# Kann man so runterskalieren?



## Aaron1553 (18. April 2018)

Hi, 
kaufe mir bald einen 4k Monitor für Rendering usw. Pc folgt auch. Dieser wird eine GTX 1070ti beinhalten. Rendering geht 4k klar aber bei Games 4k 75hz ist zu krass für die Graka (FarCry5).
Könnte ich nicht die Auflösung auf WQHD runterskalieren und dann packt sie es wieder? Ist das mögl?

LG


----------



## HisN (18. April 2018)

Der 4K  Monitor und/oder die Graka können auch jede beliebige Auflösung unterhalb von 4k bedienen.
Ich würde eher Features statt Auflösung aufgeben.

Du hast doch in der Hand wie es läuft.




			Dieser Inhalt steht nur eingeloggten Mitgliedern zur Verfügung.
        




			Dieser Inhalt steht nur eingeloggten Mitgliedern zur Verfügung.
        




			Dieser Inhalt steht nur eingeloggten Mitgliedern zur Verfügung.
        



Wenn es wirklich nicht geht, nutze ich z.b. 3820*1648 unskaliert. Also mit Balken. Bleibt scharf, sind aber 25% weniger Pixel.



			Dieser Inhalt steht nur eingeloggten Mitgliedern zur Verfügung.


----------



## NatokWa (18. April 2018)

WENN du schon eine niedrigere Auflösung rendern lassen willst , so solltest du versuchen grade Verhältnisse zu wählen wie z.B. FHD zu 4K und net WQHD zu 4K . Bewi ersterem hast du einfach pro Richting die doppelte Pixelzahl und damit "schlicht" größere Punkte statt bei Nativem 4K , bei WQHD zu 4K hast du krumme Zahlen , da gibet von Flimmern bis hin zu krumen/versetzen übergängen allerlei optisch nervende Störungen (Zwangsläufig) . GIbt mit sicherheit leutz die das anders sehen , aber die stöhren die genannten "Bildfehler" wohl nicht .


----------



## Lichtbringer1 (18. April 2018)

NatokWa schrieb:


> WENN du schon eine niedrigere Auflösung rendern lassen willst , so solltest du versuchen grade Verhältnisse zu wählen wie z.B. FHD zu 4K und net WQHD zu 4K . Bewi ersterem hast du einfach pro Richting die doppelte Pixelzahl und damit "schlicht" größere Punkte statt bei Nativem 4K , bei WQHD zu 4K hast du krumme Zahlen , da gibet von Flimmern bis hin zu krumen/versetzen übergängen allerlei optisch nervende Störungen (Zwangsläufig) . GIbt mit sicherheit leutz die das anders sehen , aber die stöhren die genannten "Bildfehler" wohl nicht .
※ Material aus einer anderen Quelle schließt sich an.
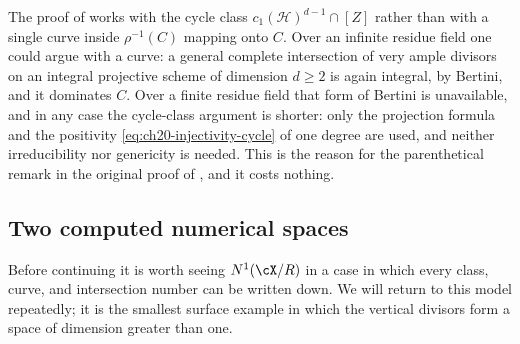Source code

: \begin{remark}
\label{rem:ch20-cycle-not-curve}
The proof of  works with the cycle class
\(c_1(\mathcal H)^{d-1}\cap[Z]\) rather than with a single curve inside
\(\rho^{-1}(C)\) mapping onto \(C\).  Over an infinite residue field one
could argue with a curve: a general complete intersection of very ample
divisors on an integral projective scheme of dimension \(d\geq2\) is again
integral, by Bertini, and it dominates \(C\).  Over a finite residue field
that form of Bertini is unavailable, and in any case the cycle-class
argument is shorter: only the projection formula and the positivity
\eqref{eq:ch20-injectivity-cycle} of one degree are used, and neither
irreducibility nor genericity is needed.  This is the reason for the
parenthetical remark in the original proof of
, and it costs nothing.
\end{remark}

\subsection{Two computed numerical spaces}
\label{sec:ch20-n1-examples}

Before continuing it is worth seeing \(N^1(\cX/R)\) in a case in which every
class, curve, and intersection number can be written down.  We will return
to this model repeatedly; it is the smallest surface example in which the
vertical divisors form a space of dimension greater than one.

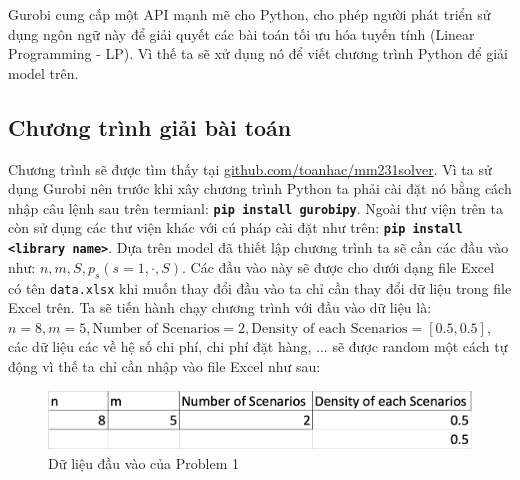 \documentclass[a4paper]{article}
\begin{document}
     Gurobi cung cấp một API mạnh mẽ cho Python, cho phép người phát triển sử dụng ngôn ngữ này để giải quyết các bài toán tối ưu hóa tuyến tính (Linear Programming - LP). Vì thế ta sẽ xử dụng nó để viết chương trình Python để giải model trên.



     
       

	\subsection{Chương trình giải bài toán}
    Chương trình sẽ được tìm thấy tại \href{github.com/toanhac/mm231solver}{github.com/toanhac/mm231solver}. Vì ta sử dụng Gurobi nên trước khi xây chương trình Python ta phải cài đặt nó bằng cách nhập câu lệnh sau trên termianl: \textbf{\texttt{pip install gurobipy}}. Ngoài thư viện trên ta còn sử dụng các thư viện khác với cú pháp cài đặt như trên: \textbf{\texttt{pip install <library name>}}. Dựa trên model đã thiết lập chương trình ta sẽ cần các đầu vào như: $n,m,S,p_s(s=1,\cdot,S)$. Các đầu vào này sẽ được cho dưới dạng file Excel có tên \texttt{data.xlsx} khi muốn thay đổi đầu vào ta chỉ cần thay đổi dữ liệu trong file Excel trên. Ta sẽ tiến hành chạy chương trình với đầu vào dữ liệu là: $n=8, m=5, \text{Number of Scenarios}=2, \text{Density of each Scenarios} = [0.5,0.5]$, các dữ liệu các về hệ số chi phí, chi phí đặt hàng, ... sẽ được random một cách tự động vì thế ta chỉ cần nhập vào file Excel như sau:
    \begin{figure}[h]
	\captionsetup{justification=centering}
	\centering
	\includegraphics[width=1\textwidth]{Images/p1Input.png}
	\caption{Dữ liệu đầu vào của Problem 1}
    \end{figure}
    
\end{document}
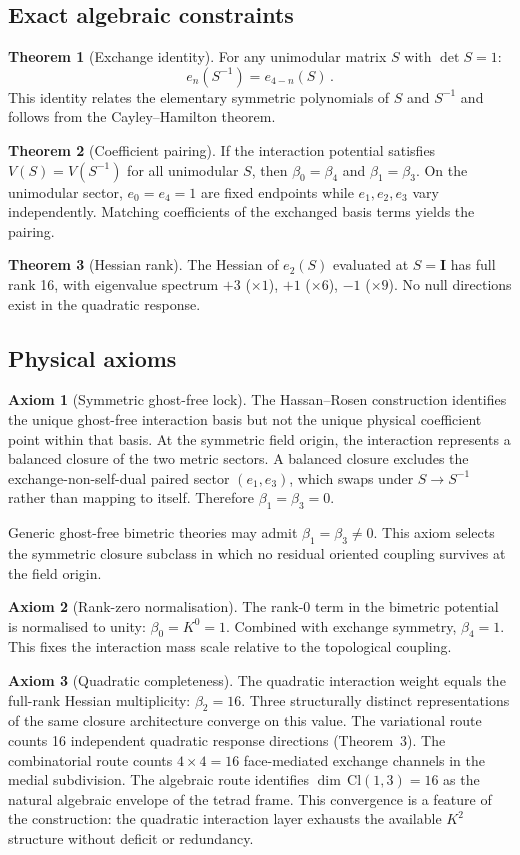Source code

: \documentclass[twocolumn,showpacs,preprintnumbers,amsmath,amssymb,prd]{revtex4-2}
\begin{document}
\subsection{Exact algebraic constraints}

\textbf{Theorem 1} (Exchange identity). For any unimodular matrix $S$ with $\det S = 1$:
\begin{equation}
e_n(S^{-1}) = e_{4-n}(S)\,.
\end{equation}
This identity relates the elementary symmetric polynomials of $S$ and $S^{-1}$ and follows from the Cayley--Hamilton theorem.

\textbf{Theorem 2} (Coefficient pairing). If the interaction potential satisfies $V(S) = V(S^{-1})$ for all unimodular $S$, then $\beta_0 = \beta_4$ and $\beta_1 = \beta_3$. On the unimodular sector, $e_0 = e_4 = 1$ are fixed endpoints while $e_1, e_2, e_3$ vary independently. Matching coefficients of the exchanged basis terms yields the pairing.

\textbf{Theorem 3} (Hessian rank). The Hessian of $e_2(S)$ evaluated at $S = \mathbf{I}$ has full rank 16, with eigenvalue spectrum $+3$ ($\times 1$), $+1$ ($\times 6$), $-1$ ($\times 9$). No null directions exist in the quadratic response.

\subsection{Physical axioms}

\textbf{Axiom 1} (Symmetric ghost-free lock). The Hassan--Rosen construction identifies the unique ghost-free interaction basis but not the unique physical coefficient point within that basis. At the symmetric field origin, the interaction represents a balanced closure of the two metric sectors. A balanced closure excludes the exchange-non-self-dual paired sector $(e_1, e_3)$, which swaps under $S \to S^{-1}$ rather than mapping to itself. Therefore $\beta_1 = \beta_3 = 0$.

Generic ghost-free bimetric theories may admit $\beta_1 = \beta_3 \neq 0$. This axiom selects the symmetric closure subclass in which no residual oriented coupling survives at the field origin.

\textbf{Axiom 2} (Rank-zero normalisation). The rank-0 term in the bimetric potential is normalised to unity: $\beta_0 = K^0 = 1$. Combined with exchange symmetry, $\beta_4 = 1$. This fixes the interaction mass scale relative to the topological coupling.

\textbf{Axiom 3} (Quadratic completeness). The quadratic interaction weight equals the full-rank Hessian multiplicity: $\beta_2 = 16$. Three structurally distinct representations of the same closure architecture converge on this value. The variational route counts 16 independent quadratic response directions (Theorem~3). The combinatorial route counts $4 \times 4 = 16$ face-mediated exchange channels in the medial subdivision. The algebraic route identifies $\dim\,\mathrm{Cl}(1,3) = 16$ as the natural algebraic envelope of the tetrad frame. This convergence is a feature of the construction: the quadratic interaction layer exhausts the available $K^2$ structure without deficit or redundancy.
\end{document}
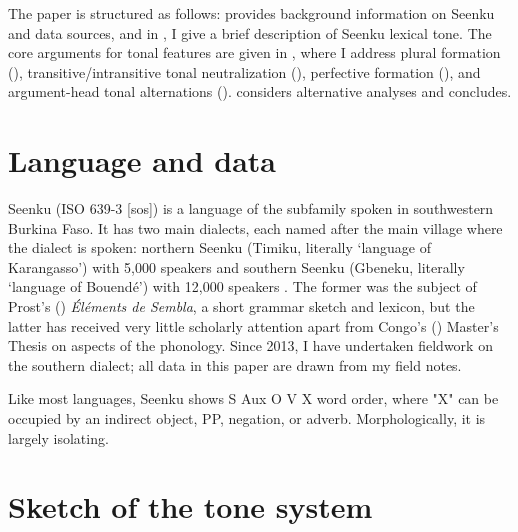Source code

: \documentclass[output=paper]{langsci/langscibook}
\begin{document}
The paper is structured as follows:  provides background information on Seenku and data sources, and in , I give a brief description of Seenku lexical tone. The core arguments for tonal features are given in , where I address plural formation (), transitive/intransitive tonal neutralization (), perfective formation (), and argument-head tonal alternations ().  considers alternative analyses and  concludes.





\section{Language and data}\label{sec:mcpherson:SecBackground}


Seenku (ISO 639-3 [sos]) is a  language of the  subfamily spoken in southwestern Burkina Faso. It has two main dialects, each named after the main village where the dialect is spoken: northern Seenku (Timiku, literally `language of Karangasso') with 5,000 speakers and southern Seenku (Gbeneku, literally `language of Bouend\'e') with 12,000 speakers \citep{Ethnologue}. The former was the subject of Prost's (\citeyear{Prost71}) {\it \'El\'ements de Sembla}, a short grammar sketch and lexicon, but the latter has received very little scholarly attention apart from Congo's (\citeyear{Congo13}) Master's Thesis on aspects of the phonology. Since 2013, I have undertaken fieldwork on the southern dialect; all data in this paper are drawn from my field notes.

Like most  languages, Seenku shows S Aux O V X word order, where "X" can be occupied by an indirect object, PP, negation, or adverb. Morphologically, it is largely isolating.

\section{Sketch of the tone system}\label{sec:mcpherson:SecTone}
\end{document}
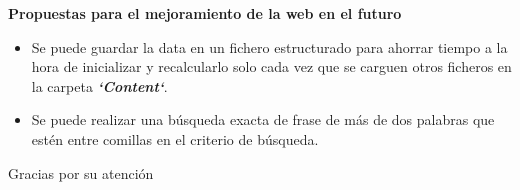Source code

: \documentclass{beamer}
\begin{document}
\begin{frame}
 \begin{flushleft}
\Large {\textbf{ Propuestas para el mejoramiento de la web en el futuro}}\linebreak \\
\begin{itemize}
\item\large{ Se puede guardar la data en un fichero estructurado para ahorrar tiempo a la hora de 
inicializar y recalcularlo solo cada vez que se carguen otros ficheros en la carpeta 
\textbf{\textit{`Content`}}.}
\item\large{ Se puede realizar una búsqueda exacta de frase de más de dos palabras que estén 
entre comillas en el criterio de búsqueda.}
\end{itemize}
\end{flushleft}
\end{frame}

\begin{frame}
 \begin{center}
\LARGE{Gracias por su atención}
\end{center}
\end{frame}
\end{document}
Ist je nach Gerät unterschiedlich. Manche 4k Fernseher/ Monitore haben ein super 1440p Bild.


----------



## JoM79 (18. April 2018)

Nicht native Auflösung bei nem TFT sieht immer leicht verschwommen aus.
Die Auflösung runter stellen sollte immer das letzte Mittel sein.


----------



## Lichtbringer1 (18. April 2018)

JoM79 schrieb:


> Nicht native Auflösung bei nem TFT sieht immer leicht verschwommen aus.
> Die Auflösung runter stellen sollte immer das letzte Mittel sein.



Da habe ich in Metro Last Light andere Erfahrungen gemacht. Da war das 1440p Bild auf dem 4k TV 1a. Ist vielleicht das einzige Spiel, bei dem das so ist.


----------



## JoM79 (18. April 2018)

Stell dir in der gleichen Grösse nen WQHD daneben, dann siehst den Unterschied.


----------



## DasBorgkollektiv (18. April 2018)

Ich würde niemals die Auflösung herunterstellen. Meine Erfahrung ist, dass das so gut wie nie gut aussieht. Immer die Grafikeinstellungen verringern. Auf diese Weise wird eine 1070 Ti in 4K mit Sicherheit auch keine Probleme bekommen.


----------



## Aaron1553 (19. April 2018)

jo probiere ich dann einfach aus


----------